More valuable is the extensive discussion of the similarities and differences between Objectivism and Austrian economics. Rand stressed the affinities between her views and the Austrian school, perhaps largely because of her personal admiration for Ludwig Von Mises. But there are also major differences, particularly with F. A. Hayek's version of the Austrian philosophy, and Sciabarra discusses these at length.
There are many little gems of information in the book, such as the comparison between the original and revised editions of We the Living, and a more authentically Russian version of Rand's birth name -- Alissa Zinovievna Rosenbaum -- than the one Barbara Branden offers. The footnotes are extensive and intriguing; in fact, this is the first book I've ever read in which the footnotes were worth browsing in themselves. In a nice touch, each footnote page is headed with the corresponding page numbers in the main text.
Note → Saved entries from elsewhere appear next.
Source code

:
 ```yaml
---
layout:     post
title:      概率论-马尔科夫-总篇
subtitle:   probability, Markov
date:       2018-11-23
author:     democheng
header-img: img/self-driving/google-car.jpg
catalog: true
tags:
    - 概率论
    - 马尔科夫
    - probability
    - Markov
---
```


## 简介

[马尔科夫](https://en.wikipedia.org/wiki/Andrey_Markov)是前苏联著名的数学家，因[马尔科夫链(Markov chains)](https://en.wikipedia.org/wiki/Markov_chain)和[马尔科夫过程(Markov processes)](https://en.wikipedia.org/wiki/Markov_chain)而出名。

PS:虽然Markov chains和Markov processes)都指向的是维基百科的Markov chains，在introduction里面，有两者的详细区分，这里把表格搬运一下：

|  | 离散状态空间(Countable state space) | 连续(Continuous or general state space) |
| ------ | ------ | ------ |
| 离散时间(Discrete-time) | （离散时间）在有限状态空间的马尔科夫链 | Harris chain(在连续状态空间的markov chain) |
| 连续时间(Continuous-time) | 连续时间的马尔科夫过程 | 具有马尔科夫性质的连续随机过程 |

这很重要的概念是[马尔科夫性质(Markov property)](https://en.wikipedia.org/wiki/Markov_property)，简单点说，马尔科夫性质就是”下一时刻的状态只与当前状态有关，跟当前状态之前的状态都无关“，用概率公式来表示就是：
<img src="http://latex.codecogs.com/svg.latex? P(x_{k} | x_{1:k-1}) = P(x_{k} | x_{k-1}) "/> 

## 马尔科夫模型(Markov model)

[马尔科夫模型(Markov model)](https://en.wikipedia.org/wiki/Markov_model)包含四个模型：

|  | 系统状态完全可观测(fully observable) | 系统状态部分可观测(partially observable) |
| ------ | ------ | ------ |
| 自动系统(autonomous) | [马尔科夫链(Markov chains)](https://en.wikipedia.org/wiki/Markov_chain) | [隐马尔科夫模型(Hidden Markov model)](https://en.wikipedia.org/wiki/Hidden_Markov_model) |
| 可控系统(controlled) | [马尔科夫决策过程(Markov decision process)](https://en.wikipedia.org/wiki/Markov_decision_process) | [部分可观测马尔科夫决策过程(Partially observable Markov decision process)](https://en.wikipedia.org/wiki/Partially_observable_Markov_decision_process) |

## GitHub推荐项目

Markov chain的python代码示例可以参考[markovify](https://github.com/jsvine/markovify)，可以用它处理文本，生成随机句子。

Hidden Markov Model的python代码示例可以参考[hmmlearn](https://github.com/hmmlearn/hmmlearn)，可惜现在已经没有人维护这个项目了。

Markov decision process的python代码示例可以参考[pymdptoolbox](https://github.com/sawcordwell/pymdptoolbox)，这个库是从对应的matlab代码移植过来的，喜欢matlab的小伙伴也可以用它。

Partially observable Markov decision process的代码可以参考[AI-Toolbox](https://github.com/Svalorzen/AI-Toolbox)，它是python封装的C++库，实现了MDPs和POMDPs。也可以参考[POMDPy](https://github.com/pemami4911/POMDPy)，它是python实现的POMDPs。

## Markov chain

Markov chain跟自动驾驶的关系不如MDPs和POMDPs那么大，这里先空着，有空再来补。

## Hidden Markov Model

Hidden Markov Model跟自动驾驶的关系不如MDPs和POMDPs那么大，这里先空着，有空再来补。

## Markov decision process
This review has taken more effort from me than any other review I've written for this list [the mailing list to which I had been sending these reviews], for two reasons. The first is the complexity and importance of its subject matter. This is one of the most thorough books available on Rand's philosophy; only Peikoff's Objectivism competes with it. Second, my audience which includes many readers who are thoroughly familiar with Rand's philosophy. At least two people on this list are mentioned in the book, not counting Sciabarra himself. While I don't think I've let myself be intimidated by these facts, I've put in an extra effort to make this a substantive and objective review. I leave the evaluation of the result to you.